Practical Machine Learning Adventures

A selection of machine learning projects

1. Classifying Claims - Defining the Problem

This post looks at how we define the problem of claim classification.


What is the problem?

Problem Introduction

The problem is that each patent application needs to be classified into one of a set of standardised groups.

These groups are based on different categories of technical subject matter. For example, there may be a group based on electronics or chemistry. There are also classification hierarchies with different layers of classification.

There are several different standardised classification schemes. A widely-used scheme is the International Patent Classification (IPC) system. Classifications in the IPC are split into four levels: Section (a letter); Class (two digits); Subclass (a letter); and Group. The Group consists of one to three digits followed by a slash followed by at least two digits.

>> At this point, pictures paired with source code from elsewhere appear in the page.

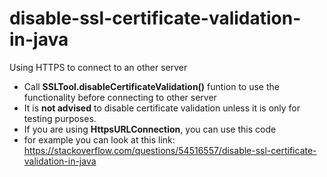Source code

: # disable-ssl-certificate-validation-in-java
Using HTTPS to connect to an other server

- Call **SSLTool.disableCertificateValidation()** funtion to use the functionality before connecting to other server
- It is **not advised** to disable certificate validation unless it is only for testing purposes.
- If you are using **HttpsURLConnection**, you can use this code
- for example you can look at this link: https://stackoverflow.com/questions/54516557/disable-ssl-certificate-validation-in-java
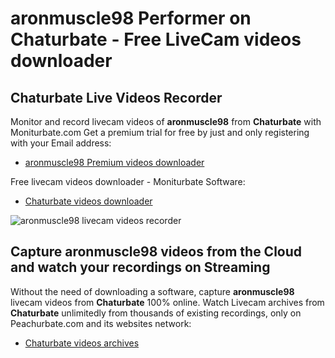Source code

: # aronmuscle98 Performer on Chaturbate - Free LiveCam videos downloader

## Chaturbate Live Videos Recorder

Monitor and record livecam videos of **aronmuscle98** from **Chaturbate** with Moniturbate.com
Get a premium trial for free by just and only registering with your Email address:
* [aronmuscle98 Premium videos downloader](https://moniturbate.com/request-demo-licence-key.html)

Free livecam videos downloader - Moniturbate Software:
* [Chaturbate videos downloader](https://moniturbate.com/moniturbate-download-software.html)

![aronmuscle98 livecam videos recorder](https://peachurnet.com/templates/moniturbate-software.png)


## Capture aronmuscle98 videos from the Cloud and watch your recordings on Streaming

Without the need of downloading a software, capture **aronmuscle98** livecam videos from **Chaturbate** 100% online.
Watch Livecam archives from **Chaturbate** unlimitedly from thousands of existing recordings, only on Peachurbate.com and its websites network:
* [Chaturbate videos archives](https://peachurnet.com/)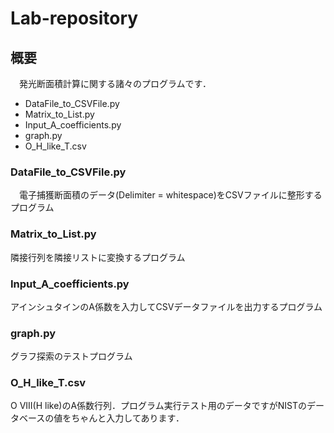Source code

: # Lab-repository
## 概要
　発光断面積計算に関する諸々のプログラムです．
　
- DataFile_to_CSVFile.py
- Matrix_to_List.py
- Input_A_coefficients.py
- graph.py
- O_H_like_T.csv

### DataFile_to_CSVFile.py
　電子捕獲断面積のデータ(Delimiter = whitespace)をCSVファイルに整形するプログラム
　
### Matrix_to_List.py
  隣接行列を隣接リストに変換するプログラム
  
### Input_A_coefficients.py
  アインシュタインのA係数を入力してCSVデータファイルを出力するプログラム
  
### graph.py
  グラフ探索のテストプログラム

### O_H_like_T.csv
  O VIII(H like)のA係数行列．プログラム実行テスト用のデータですがNISTのデータベースの値をちゃんと入力してあります．
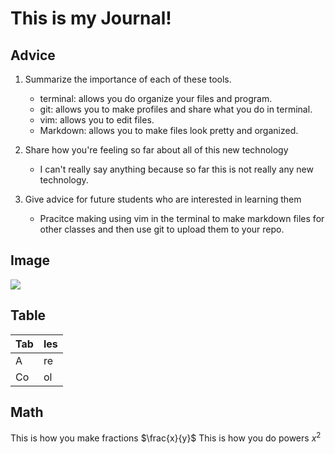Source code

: # This is my Journal!

## Advice
1. Summarize the importance of each of these tools.
    - terminal: allows you do organize your files and program.
    - git: allows you to make profiles and share what you do in terminal.
    - vim: allows you to edit files.
    - Markdown: allows you to make files look pretty and organized.

2. Share how you're feeling so far about all of this new technology
    - I can't really say anything because so far this is not really any new technology.

3. Give advice for future students who are interested in learning them
    - Pracitce making using vim in the terminal to make markdown files for other classes and then use git to upload them to your repo.

## Image
![](https://www.google.com/url?sa=i&url=https%3A%2F%2Fgratisography.com%2F&psig=AOvVaw2slCRgIRZPa5Onmk7njQBc&ust=1729097480178000&source=images&cd=vfe&opi=89978449&ved=0CBQQjRxqFwoTCPi27ZvskIkDFQAAAAAdAAAAABAE)

## Table
|Tab |les |
|----|----|
|A   |re  |
|Co  |ol  |

## Math
This is how you make fractions $\frac{x}{y}$ 
This is how you do powers $x^2$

The first set of one to three digits represent a main group and the digits after the slash represent a sub-group.

As an example, H01S 3/00 is a classification for the "Lasers" main group, in Section "H" for "Electricity", Class "01" for "Basic Electric Elements", and Subclass "1" for "Devices Using Stimulated Emission". The newer Cooperative Patent Classification (CPC) is a more detailed version of the IPC.

The scope of each patent application is defined by the patent claims. These are typically set out at the end of the patent specification. The broadest scope of a patent application is defined by the so-called "independent claims". These are claims that do not reference any other claims. Claim 1 of each patent application is typically the first independent claim.

A more precise problem is how to assign an IPC/CPC Section to a first claim of a patent application.

Formalised

A computer program is said to learn from experience E with respect to some class of tasks T and performance measure P, if its performance at tasks in T, as measured by P, improves with experience E.

Here:

  • T = assign an IPC/CPC Section to claim 1 of a patent application.
  • E = a corpus of US Patent Publications that include claim text and assigned classifications.
  • P = classification accuracy, the number of claims correctly assigned a Section out of all claims, considered as a percentage.

Assumptions

Below are some assumptions that may apply to the problem.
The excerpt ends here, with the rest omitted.